### EXTRACTED INFORMATION
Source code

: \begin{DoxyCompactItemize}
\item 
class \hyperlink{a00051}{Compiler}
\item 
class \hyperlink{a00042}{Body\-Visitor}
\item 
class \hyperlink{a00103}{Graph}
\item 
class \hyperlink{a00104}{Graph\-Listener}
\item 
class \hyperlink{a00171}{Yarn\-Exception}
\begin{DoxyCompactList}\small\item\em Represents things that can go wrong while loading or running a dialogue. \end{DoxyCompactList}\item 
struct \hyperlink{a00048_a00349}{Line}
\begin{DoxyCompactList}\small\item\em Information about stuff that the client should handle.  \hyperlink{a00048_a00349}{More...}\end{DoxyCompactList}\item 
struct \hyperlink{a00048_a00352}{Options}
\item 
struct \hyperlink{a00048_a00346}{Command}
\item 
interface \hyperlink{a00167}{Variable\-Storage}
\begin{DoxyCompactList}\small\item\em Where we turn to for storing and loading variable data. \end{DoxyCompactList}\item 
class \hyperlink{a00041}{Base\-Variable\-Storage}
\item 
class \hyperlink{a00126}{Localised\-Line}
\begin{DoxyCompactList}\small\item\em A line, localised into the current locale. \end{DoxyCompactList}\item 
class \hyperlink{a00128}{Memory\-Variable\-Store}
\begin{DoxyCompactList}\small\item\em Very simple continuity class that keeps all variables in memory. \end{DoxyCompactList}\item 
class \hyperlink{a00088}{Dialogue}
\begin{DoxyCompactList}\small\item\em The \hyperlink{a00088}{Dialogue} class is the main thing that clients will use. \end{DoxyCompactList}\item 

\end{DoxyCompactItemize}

### ASSIGNED TASK
Spot the lines above that mention "struct" and copy them.

### EXPECTED OUTPUT
struct \hyperlink{a00048_a00349}{Line}
struct \hyperlink{a00048_a00352}{Options}
struct \hyperlink{a00048_a00346}{Command}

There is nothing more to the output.